| ENTRIES SUPPLIED |
⁂

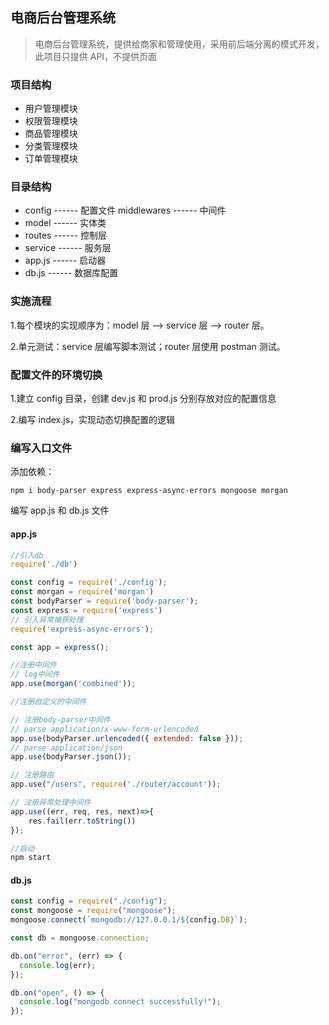 ## 电商后台管理系统

> 电商后台管理系统，提供给商家和管理使用，采用前后端分离的模式开发，此项目只提供 API，不提供页面

### 项目结构

- 用户管理模块
- 权限管理模块
- 商品管理模块
- 分类管理模块
- 订单管理模块

### 目录结构

- config ------ 配置文件
  middlewares ------ 中间件
- model ------ 实体类
- routes ------ 控制层
- service ------ 服务层
- app.js ------ 启动器
- db.js ------ 数据库配置

### 实施流程

1.每个模块的实现顺序为：model 层 --> service 层 --> router 层。

2.单元测试：service 层编写脚本测试；router 层使用 postman 测试。

### 配置文件的环境切换

1.建立 config 目录，创建 dev.js 和 prod.js 分别存放对应的配置信息

2.编写 index.js，实现动态切换配置的逻辑

### 编写入口文件

添加依赖：

```shell
npm i body-parser express express-async-errors mongoose morgan
```

编写 app.js 和 db.js 文件

#### app.js

```js
//引入db
require('./db')

const config = require('./config');
const morgan = require('morgan')
const bodyParser = require('body-parser');
const express = require('express')
// 引入异常捕获处理
require('express-async-errors');

const app = express();

//注册中间件
// log中间件
app.use(morgan('combined'));

//注册自定义的中间件

// 注册body-parser中间件
// parse application/x-www-form-urlencoded
app.use(bodyParser.urlencoded({ extended: false }));
// parse application/json
app.use(bodyParser.json());

// 注册路由
app.use("/users", require('./router/account'));

// 注册异常处理中间件
app.use((err, req, res, next)=>{
    res.fail(err.toString())
});

//启动
npm start
```

#### db.js

```js
const config = require("./config");
const mongoose = require("mongoose");
mongoose.connect(`mongodb://127.0.0.1/${config.DB}`);

const db = mongoose.connection;

db.on("error", (err) => {
  console.log(err);
});

db.on("open", () => {
  console.log("mongodb connect successfully!");
});
```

⁂

| TASK DETAILS |
Check all the records above and select each line where the string "router" is found.

| COMPLETED TASK |
1.每个模块的实现顺序为：model 层 --> service 层 --> router 层。
2.单元测试：service 层编写脚本测试；router 层使用 postman 测试。
app.use("/users", require('./router/account'));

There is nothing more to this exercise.